WW: Did you get in trouble when you were a kid, or were you a good kid?

Biz Markie: I was in between. I just never got caught. In high school—I can say it now, since I'm out of high school—I made a cake. But you remember when Ex-Lax used to come in chocolate? So I put a couple of bars and melted all the chocolate down and made a chocolate cake. And I put it on the principal's desk, saying it was from the cheerleaders. Everybody had diarrhea all week. I've always been a class clown.

Did you know early on that your music would appeal to kids as well as adults?

I always did everything for the kids anyway, mostly. I never really did no adult—I mean, my skills I did for adults; I had to keep my relevance in rap—but all my stuff was for kids and teenagers. None was really provocative and grown-up. My sisters and brothers are doctors, lawyers and cops. So I wanted to have a great job. They didn't think rap was going to be big.

Why does it take you so long to release albums?

When I put it out I want it to have feeling to it. When Yauch gets better, from the Beastie Boys, we're gonna do an album together. I'm doing it because we boys. It's like if you go outside and throw the ball around or you play flag football—no matter how old you are, you're still gonna get them youthful feelings. It isn't about the money, it's about connecting with good times. That's how my parties be. Whenever I leave this earth, I want people to say, "When Biz was there, we had some fun, yo. He did some bugged-out stuff."

You're not going to work with some hot new producer because he can get you back on top?

Nah, I do my own stuff. I know the sound that I want. I don't want to try to convert to new, I just wanna be me. It ain't like I'm trying to be Lil Wayne. Lil Wayne is great—I'm not one to talk junk against the new school or nothing like that.

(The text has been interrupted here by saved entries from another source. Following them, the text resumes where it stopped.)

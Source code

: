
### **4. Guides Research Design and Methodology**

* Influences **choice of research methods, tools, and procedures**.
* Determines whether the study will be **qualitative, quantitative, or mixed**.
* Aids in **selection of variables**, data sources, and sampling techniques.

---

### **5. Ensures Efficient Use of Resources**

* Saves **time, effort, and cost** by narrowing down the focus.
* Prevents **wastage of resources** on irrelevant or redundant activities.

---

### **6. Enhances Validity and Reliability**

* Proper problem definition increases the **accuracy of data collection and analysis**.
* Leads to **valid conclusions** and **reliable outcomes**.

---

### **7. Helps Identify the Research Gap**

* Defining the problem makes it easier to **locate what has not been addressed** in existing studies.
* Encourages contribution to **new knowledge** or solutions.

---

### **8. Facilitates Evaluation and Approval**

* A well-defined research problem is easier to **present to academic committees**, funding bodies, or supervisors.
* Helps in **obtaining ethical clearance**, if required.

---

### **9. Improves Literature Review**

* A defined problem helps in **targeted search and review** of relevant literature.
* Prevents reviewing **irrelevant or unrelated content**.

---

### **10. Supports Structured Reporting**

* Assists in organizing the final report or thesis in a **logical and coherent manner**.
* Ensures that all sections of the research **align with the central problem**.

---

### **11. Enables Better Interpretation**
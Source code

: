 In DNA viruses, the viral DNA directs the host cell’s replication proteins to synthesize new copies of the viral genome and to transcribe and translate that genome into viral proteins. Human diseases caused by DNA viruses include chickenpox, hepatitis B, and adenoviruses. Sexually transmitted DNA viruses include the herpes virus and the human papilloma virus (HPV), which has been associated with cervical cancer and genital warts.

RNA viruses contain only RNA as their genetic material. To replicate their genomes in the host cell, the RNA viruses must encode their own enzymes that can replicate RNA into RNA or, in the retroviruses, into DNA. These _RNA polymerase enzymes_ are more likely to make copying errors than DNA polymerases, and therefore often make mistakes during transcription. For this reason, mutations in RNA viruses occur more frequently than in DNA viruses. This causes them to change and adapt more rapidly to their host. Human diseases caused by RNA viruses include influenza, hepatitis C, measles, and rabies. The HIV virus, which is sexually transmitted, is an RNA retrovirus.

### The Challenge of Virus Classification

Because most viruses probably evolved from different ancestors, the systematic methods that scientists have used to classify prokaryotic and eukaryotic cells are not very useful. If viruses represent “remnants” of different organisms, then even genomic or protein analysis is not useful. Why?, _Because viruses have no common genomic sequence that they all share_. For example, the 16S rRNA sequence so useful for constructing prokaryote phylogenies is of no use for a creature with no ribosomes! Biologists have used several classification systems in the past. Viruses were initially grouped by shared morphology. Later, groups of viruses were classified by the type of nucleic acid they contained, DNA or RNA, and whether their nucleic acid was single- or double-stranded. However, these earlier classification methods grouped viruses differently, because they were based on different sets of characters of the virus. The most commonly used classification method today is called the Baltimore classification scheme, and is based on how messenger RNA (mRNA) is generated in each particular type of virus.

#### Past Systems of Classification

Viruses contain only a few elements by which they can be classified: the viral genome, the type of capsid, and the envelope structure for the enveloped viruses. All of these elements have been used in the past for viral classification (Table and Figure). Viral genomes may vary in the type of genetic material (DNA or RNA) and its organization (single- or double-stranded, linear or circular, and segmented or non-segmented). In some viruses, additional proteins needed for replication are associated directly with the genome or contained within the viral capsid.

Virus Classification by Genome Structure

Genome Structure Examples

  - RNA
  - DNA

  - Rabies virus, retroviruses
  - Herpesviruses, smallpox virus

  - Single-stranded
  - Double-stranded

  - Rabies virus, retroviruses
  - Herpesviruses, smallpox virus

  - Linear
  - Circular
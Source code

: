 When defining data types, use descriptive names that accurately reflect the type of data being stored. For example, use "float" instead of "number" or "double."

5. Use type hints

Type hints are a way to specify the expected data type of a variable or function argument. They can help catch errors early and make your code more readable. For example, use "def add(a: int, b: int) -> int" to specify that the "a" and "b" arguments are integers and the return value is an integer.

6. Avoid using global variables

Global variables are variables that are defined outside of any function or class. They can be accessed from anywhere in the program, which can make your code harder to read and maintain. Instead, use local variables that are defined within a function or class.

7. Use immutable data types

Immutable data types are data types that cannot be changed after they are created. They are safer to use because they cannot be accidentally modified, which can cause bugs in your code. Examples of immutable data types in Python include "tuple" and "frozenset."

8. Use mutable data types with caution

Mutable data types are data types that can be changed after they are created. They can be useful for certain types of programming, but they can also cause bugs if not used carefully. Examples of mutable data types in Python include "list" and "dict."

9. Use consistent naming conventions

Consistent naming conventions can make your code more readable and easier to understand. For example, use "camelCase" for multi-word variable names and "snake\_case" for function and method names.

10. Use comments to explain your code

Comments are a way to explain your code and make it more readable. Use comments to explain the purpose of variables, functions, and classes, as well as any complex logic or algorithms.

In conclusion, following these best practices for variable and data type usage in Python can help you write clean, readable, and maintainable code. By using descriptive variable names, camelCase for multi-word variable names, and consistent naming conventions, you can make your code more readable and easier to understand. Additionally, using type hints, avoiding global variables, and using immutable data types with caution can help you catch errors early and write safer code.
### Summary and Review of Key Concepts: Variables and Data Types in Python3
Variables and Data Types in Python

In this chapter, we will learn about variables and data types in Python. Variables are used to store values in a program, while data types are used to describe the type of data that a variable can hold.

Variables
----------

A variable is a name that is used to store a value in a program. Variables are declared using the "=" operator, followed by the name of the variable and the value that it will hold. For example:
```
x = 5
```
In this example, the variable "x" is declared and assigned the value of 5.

But when you first heard Ol' Dirty Bastard, did you think, "He's been listening to my records"?

No, I knew Dirty before [he made] records. I met him in '83 or '84...Dirty Bastard has always been like that—it isn't like he bit anything—he was always crazy. Rest in peace.

Do you consider yourself crazy, too?

No, I just consider myself different. Everybody's scared of the unknown in the beginning.

Did you know that Yo Gabba Gabba! was going to be big?

I had a feeling, because I looked at the show and it was so different than everything else. It was on blogs in the beginning, and people was killin' me, like, "Yo, why's he doing the beatbox like that?" And I'm thinking, "It's for kids, stupid." [The live show is] incredible. It's like popcorn: Everybody likes popcorn.

Speaking of snacks, what's your weakness?

Everything [laughs maniacally].


Biz Markie performs (mostly a DJ set with some MC'ing) at Branx on Saturday, Nov. 13, with Rev Shines and DJ Gemo. 9 pm. $10. 21+. He also appears with the

Yo Gabba Gabba!

tour at Memorial Coliseum on Sunday, Nov. 14. 2 and 5 pm. $24.75-$49. All ages.